- _BRIEF_: Search the records for the word "environment" and copy each line in which it appears.

#####

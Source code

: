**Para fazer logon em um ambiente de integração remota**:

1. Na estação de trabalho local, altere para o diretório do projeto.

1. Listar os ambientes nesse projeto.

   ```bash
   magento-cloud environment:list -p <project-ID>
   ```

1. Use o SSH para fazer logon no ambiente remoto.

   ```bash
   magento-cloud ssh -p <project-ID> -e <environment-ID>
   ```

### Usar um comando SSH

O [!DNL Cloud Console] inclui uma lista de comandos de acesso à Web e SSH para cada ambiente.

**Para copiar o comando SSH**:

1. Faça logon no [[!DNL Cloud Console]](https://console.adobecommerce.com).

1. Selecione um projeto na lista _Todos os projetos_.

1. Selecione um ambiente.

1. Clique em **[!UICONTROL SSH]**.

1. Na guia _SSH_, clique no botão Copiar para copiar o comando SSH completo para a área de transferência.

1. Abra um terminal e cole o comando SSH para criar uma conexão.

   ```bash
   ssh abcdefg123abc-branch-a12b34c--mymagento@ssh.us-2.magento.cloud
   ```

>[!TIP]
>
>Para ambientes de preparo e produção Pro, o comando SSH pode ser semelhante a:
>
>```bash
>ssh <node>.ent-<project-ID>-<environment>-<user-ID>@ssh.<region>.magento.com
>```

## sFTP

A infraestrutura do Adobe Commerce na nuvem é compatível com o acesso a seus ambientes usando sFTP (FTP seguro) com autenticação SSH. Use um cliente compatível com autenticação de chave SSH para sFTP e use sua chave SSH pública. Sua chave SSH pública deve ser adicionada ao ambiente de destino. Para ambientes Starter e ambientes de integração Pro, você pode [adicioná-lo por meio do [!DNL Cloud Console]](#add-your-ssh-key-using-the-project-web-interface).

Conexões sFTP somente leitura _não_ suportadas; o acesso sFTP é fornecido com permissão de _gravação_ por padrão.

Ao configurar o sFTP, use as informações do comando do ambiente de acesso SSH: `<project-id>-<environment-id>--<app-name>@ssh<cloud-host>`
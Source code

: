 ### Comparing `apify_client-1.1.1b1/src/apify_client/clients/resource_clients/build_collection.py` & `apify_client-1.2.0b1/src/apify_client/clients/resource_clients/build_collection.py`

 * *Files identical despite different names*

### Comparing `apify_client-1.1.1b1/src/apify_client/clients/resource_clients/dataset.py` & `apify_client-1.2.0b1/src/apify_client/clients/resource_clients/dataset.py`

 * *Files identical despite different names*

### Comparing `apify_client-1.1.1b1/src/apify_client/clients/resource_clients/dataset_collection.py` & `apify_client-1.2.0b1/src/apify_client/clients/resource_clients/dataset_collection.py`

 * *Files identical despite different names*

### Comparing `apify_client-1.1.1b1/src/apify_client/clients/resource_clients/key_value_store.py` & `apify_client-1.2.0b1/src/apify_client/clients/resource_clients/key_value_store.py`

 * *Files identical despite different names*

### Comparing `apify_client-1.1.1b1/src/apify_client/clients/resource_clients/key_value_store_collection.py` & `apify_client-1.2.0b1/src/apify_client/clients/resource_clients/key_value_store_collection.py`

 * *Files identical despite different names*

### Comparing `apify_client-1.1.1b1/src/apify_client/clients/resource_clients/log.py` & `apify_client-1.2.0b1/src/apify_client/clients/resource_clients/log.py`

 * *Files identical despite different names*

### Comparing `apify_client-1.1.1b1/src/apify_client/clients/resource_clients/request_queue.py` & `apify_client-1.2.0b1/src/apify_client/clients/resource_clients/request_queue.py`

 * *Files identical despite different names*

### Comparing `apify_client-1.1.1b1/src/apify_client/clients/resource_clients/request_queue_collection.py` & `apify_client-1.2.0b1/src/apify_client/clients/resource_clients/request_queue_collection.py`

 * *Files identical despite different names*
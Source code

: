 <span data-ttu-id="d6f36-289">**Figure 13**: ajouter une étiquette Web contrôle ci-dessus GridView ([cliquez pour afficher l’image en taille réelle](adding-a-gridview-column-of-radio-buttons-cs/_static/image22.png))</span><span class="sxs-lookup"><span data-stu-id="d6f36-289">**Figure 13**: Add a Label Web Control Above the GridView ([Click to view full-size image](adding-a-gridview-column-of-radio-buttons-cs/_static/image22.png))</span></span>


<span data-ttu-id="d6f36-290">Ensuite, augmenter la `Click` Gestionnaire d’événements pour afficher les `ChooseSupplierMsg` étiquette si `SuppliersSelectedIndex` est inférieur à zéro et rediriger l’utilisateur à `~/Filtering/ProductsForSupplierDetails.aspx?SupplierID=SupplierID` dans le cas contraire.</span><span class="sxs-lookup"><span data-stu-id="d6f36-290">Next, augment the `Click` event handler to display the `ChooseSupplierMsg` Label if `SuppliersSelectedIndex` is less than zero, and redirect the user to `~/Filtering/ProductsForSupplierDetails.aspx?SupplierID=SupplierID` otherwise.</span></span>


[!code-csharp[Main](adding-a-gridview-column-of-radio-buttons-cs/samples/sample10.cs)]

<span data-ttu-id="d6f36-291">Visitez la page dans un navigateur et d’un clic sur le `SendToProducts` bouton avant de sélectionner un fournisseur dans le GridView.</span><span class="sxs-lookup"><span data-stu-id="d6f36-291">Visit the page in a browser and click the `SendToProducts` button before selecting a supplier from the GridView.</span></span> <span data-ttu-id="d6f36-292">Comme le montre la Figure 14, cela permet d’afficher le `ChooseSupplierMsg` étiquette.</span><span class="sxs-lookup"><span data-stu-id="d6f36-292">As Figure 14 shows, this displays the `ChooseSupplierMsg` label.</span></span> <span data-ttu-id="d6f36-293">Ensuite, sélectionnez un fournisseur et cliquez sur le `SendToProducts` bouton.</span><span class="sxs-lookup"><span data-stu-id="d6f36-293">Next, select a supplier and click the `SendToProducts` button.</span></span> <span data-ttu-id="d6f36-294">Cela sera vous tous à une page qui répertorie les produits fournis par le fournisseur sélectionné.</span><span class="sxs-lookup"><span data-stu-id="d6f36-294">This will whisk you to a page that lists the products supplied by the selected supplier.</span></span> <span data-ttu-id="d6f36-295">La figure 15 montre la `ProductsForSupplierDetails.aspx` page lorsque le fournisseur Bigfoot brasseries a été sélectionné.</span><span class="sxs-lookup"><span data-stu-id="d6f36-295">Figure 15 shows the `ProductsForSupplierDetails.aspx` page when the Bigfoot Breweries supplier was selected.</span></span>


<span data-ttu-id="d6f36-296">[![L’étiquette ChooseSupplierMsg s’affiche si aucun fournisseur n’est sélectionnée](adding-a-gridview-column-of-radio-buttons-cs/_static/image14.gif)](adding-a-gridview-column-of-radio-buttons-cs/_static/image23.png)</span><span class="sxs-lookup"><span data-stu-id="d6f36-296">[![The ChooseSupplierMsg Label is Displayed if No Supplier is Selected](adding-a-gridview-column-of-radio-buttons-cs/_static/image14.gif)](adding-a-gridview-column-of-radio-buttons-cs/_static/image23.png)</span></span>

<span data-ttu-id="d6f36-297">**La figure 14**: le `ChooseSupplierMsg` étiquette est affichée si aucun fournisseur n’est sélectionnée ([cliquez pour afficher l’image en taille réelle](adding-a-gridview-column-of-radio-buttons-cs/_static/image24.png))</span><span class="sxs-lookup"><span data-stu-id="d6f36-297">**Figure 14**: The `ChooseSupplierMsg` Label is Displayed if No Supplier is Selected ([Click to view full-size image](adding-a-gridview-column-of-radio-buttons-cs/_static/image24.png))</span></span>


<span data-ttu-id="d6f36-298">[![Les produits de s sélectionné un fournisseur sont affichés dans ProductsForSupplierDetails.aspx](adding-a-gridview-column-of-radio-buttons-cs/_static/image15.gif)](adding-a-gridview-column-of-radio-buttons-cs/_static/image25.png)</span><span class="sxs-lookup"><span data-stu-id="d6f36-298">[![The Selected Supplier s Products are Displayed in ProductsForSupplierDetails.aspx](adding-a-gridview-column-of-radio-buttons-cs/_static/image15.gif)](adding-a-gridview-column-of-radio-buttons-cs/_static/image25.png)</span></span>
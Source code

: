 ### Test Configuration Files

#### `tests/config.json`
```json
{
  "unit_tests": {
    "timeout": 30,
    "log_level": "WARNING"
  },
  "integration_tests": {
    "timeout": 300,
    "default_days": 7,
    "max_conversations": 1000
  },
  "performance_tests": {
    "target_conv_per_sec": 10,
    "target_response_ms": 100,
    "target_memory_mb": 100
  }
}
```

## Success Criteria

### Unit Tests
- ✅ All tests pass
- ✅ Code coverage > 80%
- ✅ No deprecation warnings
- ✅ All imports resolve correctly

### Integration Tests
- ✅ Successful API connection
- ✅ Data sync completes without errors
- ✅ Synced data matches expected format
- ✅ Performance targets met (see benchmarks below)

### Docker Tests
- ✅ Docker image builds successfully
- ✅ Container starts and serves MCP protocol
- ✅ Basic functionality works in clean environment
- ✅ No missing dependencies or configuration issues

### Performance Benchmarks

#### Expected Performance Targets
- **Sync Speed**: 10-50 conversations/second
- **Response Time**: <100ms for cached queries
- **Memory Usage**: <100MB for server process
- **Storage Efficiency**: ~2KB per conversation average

#####

- _RESPONSE FOR THIS EXERCISE_:
   magento-cloud environment:list -p <project-ID>
   magento-cloud ssh -p <project-ID> -e <environment-ID>
>ssh <node>.ent-<project-ID>-<environment>-<user-ID>@ssh.<region>.magento.com
Ao configurar o sFTP, use as informações do comando do ambiente de acesso SSH: `<project-id>-<environment-id>--<app-name>@ssh<cloud-host>`
- ✅ Basic functionality works in clean environment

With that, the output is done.